<<<<

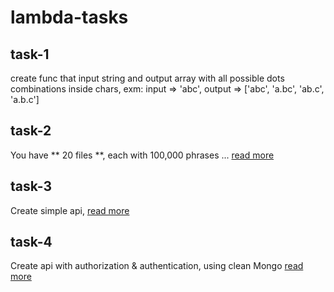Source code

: # lambda-tasks

## task-1 
create func that input string and output array with all possible dots combinations inside chars,
exm: input => 'abc', output => ['abc', 'a.bc', 'ab.c', 'a.b.c']

## task-2
You have ** 20 files **, each with 100,000 phrases ... [read more](https://www.notion.so/Instagram-Giveaway-Front-Back-3720cab5d4d642f8903ddc8b94e70ea3)

## task-3
Create simple api, [read more](https://www.notion.so/Back-Front-58b119d4aedf458fab98fe299774d5b4)

## task-4
Create api with authorization & authentication, using clean Mongo [read more](https://www.notion.so/Backend-332b712fc88d4194a76cc484756418f6)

>>>>

• _WORK TASK_
Check each line in the records above for the word "Front". Return those that have it.

• _EXERCISE OUTPUT_
You have ** 20 files **, each with 100,000 phrases ... [read more](https://www.notion.so/Instagram-Giveaway-Front-Back-3720cab5d4d642f8903ddc8b94e70ea3)
Create simple api, [read more](https://www.notion.so/Back-Front-58b119d4aedf458fab98fe299774d5b4)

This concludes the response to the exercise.